Oksana, the Nenets, Siberia, 2016. The Nenets are facing an uncertain future. Young Oksana was sitting in the snow in her camp on the tundra, she was a bit worried about her future as things are changing fast. The Nenets have to face the threat to their way of living.

Artist's statement

In the regions around the Arctic, change is happening more quickly than anywhere else on Earth. Where the World Is Melting is about documenting the lives of the people living there. 

Sea ice and glaciers are melting fast, and small hunting villages are being abandoned as Inuit hunting grounds are no longer sustainable. A thousand-year-old tradition of hunter-societies is on the decline. Documenting their life for the whole world to see is vital, it is a life unfamiliar to most people. Future generations living in the Arctic will be facing a different reality.
This series comes from more than four decades of work and experience. When I was a young boy, I read the stories of the great Arctic explorers and their adventures in the most remote places of our planet. It was an eyeopener for me, realising that those voyagers were fighting for their lives in unforgiving storms and extreme cold. They were travelling on dogsleds, living in tents, and houses made of snow. Their Arctic journeys took years, and not all those brave adventurers came back. Their passion was to explore something unknown and bring back knowledge to the rest of the world. Most of the explorers had support from local people, who lived on the edge of the world and knew how to survive in the cold. Those stories stuck in my mind. Time has passed, and things have changed: the sea ice is no longer thick and safe as it was back then.

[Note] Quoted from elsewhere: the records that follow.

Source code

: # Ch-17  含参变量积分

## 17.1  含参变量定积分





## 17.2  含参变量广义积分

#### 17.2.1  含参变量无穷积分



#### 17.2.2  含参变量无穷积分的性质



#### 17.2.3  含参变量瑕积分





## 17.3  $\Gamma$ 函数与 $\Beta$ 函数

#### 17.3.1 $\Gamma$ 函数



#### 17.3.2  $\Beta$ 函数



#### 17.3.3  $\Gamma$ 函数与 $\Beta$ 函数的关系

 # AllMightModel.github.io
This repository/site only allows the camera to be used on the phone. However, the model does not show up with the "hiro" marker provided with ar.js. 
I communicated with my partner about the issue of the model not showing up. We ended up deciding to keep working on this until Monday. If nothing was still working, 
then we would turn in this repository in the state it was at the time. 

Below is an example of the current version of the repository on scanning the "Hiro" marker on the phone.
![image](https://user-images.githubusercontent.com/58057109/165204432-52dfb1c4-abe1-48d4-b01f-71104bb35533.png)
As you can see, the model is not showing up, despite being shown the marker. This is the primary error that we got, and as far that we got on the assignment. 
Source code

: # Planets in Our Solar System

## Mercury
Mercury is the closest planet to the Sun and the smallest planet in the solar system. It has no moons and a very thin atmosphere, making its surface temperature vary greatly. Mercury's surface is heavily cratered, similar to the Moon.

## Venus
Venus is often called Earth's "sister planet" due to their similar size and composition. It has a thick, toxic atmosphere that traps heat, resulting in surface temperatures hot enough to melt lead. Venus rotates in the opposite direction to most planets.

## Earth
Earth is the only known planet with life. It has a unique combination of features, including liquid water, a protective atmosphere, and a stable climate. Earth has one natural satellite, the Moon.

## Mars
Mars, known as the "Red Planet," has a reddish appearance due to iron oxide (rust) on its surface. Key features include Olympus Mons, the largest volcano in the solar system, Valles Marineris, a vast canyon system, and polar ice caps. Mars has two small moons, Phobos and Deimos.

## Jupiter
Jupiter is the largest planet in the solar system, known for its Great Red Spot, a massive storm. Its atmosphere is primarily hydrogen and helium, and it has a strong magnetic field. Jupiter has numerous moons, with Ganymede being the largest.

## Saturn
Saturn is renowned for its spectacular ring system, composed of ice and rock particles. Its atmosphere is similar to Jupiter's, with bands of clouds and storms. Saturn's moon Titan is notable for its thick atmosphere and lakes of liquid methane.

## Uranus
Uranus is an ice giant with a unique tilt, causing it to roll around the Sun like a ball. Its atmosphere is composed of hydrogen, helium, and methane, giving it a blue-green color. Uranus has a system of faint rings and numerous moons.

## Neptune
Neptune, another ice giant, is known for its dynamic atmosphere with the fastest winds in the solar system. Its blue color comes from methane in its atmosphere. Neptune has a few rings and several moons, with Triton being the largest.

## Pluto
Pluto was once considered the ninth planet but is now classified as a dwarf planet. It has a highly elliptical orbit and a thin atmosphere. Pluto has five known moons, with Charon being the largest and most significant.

After accompanying Arctic hunters for almost forty years, witnessing the changes in Greenland’s sea ice, and sensing friends’ and hunters’ worries about their future, one cannot look away. There is no doubt in their minds that something is happening. When passing a house in Thule some thirty years ago, an old hunter said, “There is something wrong. It should not be like this. The big ice is sick.” I started to look at things in a different way back then, I had the feeling early on when travelling to the Arctic that it had to be documented and photographed for the world to see and to be preserved as history.
The glaciers in Iceland are melting and retreating, the Siberian tundra is thawing, and wildfires are raging. There are signs everywhere. It has been warmer before on the planet, and it has been colder. It is known in history that the glaciers have been smaller before, and they have also been bigger. But Earth is now in the phase of warming up, and scientists are giving us warnings. There is no reason to ignore them. Where there is life, there is hope, and people living in the Arctic must have that hope just as much as the rest of the world. There are also opportunities. There are solutions. We must never forget that. 

About the photographer


Reykjavik, Iceland, 1958



Based in

Reykjavik, Iceland

About Ragnar Axelsson

For more than forty years, Axelsson, also known as Rax, has been photographing the people, animals and landscape of the most remote regions of the Arctic, including Iceland, Siberia and Greenland. He documents how the relationships of people with their extreme environments are being profoundly altered by climate change.

He was a photojournalist at Morgunbladid, the leading Icelandic newspaper, (1976–2020), and has worked on freelance assignments in Latvia, Lithuania, Mozambique, South Africa, China and Ukraine. 

Axelsson’s work has been exhibited widely, both in Iceland and internationally. He has received more than 20 Icelandic photojournalism awards, as well as an honourable mention in the Leica Oskar Barnack Award (2001), and been shortlisted for the same prize (2020). He won the Grand Prix at the Festival International de la Photo de Mer, Vannes, France (2003), and his book Andlit Nordursins (English edition, Faces of The North) won the 2016 Icelandic Literary Prize for non-fiction.

His photographs have been featured in Life, Newsweek, Stern, GEO, National Geographic, Time and Polka Magazine.

Axelsson has published a total of eight books, including Jökull (Glacier) (2018) and, most recently, Arctic Heroes (2020). 

He is a recipient of the Knight’s Cross of the Order of the Falcon, Iceland’s highest honour.